Supplied information:
——————————

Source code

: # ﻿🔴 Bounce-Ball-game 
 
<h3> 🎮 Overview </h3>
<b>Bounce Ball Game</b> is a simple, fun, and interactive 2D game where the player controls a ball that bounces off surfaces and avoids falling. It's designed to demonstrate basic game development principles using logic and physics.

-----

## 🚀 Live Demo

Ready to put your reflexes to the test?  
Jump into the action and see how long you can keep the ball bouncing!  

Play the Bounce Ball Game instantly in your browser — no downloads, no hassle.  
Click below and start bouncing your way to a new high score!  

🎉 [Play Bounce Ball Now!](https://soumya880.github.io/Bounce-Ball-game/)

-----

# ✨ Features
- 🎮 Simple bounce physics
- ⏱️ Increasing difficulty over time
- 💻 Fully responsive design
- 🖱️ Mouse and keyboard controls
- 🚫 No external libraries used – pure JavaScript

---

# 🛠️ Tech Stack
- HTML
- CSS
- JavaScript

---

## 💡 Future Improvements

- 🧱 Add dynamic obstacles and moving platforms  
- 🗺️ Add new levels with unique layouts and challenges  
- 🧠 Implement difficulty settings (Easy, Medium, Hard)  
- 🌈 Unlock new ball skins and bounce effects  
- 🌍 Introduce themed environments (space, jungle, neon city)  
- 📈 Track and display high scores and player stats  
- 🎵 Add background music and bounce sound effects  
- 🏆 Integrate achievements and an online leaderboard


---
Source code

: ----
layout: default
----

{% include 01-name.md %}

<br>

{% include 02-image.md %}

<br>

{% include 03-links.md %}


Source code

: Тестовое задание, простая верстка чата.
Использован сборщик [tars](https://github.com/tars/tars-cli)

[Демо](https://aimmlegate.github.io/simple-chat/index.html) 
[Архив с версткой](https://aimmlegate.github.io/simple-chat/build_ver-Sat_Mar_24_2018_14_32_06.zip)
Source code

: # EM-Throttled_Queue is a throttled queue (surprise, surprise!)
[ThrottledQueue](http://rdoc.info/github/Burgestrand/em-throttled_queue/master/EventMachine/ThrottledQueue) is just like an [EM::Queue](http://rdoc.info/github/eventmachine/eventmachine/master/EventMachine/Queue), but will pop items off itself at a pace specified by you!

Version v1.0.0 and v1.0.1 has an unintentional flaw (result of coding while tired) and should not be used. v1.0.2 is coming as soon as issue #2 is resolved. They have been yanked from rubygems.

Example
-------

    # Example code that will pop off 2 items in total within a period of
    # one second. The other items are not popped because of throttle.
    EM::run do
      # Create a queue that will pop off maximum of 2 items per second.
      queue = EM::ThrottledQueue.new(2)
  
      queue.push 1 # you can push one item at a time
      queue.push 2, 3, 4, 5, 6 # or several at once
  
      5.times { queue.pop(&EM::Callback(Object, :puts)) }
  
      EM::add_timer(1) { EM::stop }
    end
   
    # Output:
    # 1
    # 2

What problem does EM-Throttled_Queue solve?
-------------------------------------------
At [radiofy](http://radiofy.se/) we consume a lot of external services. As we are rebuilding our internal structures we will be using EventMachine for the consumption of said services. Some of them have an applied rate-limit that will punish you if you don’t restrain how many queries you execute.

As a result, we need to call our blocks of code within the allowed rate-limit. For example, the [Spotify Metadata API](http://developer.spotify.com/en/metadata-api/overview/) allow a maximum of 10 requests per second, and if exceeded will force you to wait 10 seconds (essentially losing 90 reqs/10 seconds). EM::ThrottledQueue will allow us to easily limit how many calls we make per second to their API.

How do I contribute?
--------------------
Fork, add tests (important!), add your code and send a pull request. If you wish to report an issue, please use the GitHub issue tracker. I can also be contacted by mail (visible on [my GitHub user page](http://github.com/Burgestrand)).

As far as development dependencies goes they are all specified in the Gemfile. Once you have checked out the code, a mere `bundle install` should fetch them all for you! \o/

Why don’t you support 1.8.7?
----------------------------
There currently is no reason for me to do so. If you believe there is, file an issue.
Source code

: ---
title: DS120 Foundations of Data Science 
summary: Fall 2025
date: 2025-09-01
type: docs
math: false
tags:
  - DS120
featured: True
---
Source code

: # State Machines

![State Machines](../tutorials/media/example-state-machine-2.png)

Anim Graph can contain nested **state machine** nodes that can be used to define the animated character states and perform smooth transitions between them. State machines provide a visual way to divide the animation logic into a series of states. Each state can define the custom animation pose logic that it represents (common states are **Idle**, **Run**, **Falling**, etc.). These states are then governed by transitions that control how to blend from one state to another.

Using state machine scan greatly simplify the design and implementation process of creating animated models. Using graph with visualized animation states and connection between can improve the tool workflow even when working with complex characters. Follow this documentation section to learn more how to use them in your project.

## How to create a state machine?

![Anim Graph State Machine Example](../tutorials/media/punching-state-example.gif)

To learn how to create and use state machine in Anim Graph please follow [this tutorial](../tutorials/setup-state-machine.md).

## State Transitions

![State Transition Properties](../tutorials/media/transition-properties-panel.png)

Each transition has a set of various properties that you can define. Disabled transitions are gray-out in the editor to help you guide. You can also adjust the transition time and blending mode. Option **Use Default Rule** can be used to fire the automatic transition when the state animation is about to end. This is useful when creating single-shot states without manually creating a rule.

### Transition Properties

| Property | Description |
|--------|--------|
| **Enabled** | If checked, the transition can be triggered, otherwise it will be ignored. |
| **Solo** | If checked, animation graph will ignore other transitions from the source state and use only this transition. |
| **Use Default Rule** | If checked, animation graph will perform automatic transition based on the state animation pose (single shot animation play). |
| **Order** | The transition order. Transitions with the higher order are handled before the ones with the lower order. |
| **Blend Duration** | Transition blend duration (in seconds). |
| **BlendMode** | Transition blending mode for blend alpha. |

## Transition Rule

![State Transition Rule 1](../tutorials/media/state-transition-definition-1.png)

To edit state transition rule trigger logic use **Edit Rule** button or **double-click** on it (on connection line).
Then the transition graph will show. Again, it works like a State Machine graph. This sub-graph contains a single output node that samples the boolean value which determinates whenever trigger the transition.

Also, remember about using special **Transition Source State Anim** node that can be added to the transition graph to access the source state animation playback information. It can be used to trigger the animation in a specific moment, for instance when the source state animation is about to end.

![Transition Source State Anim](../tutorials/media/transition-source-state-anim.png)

——————————

Task directions: In the data above, find the line with "be ignored. |" and the line with "blend alpha. |". Retype both, plus every line between them, exactly.

Answer:
| **Enabled** | If checked, the transition can be triggered, otherwise it will be ignored. |
| **Solo** | If checked, animation graph will ignore other transitions from the source state and use only this transition. |
| **Use Default Rule** | If checked, animation graph will perform automatic transition based on the state animation pose (single shot animation play). |
| **Order** | The transition order. Transitions with the higher order are handled before the ones with the lower order. |
| **Blend Duration** | Transition blend duration (in seconds). |
| **BlendMode** | Transition blending mode for blend alpha. |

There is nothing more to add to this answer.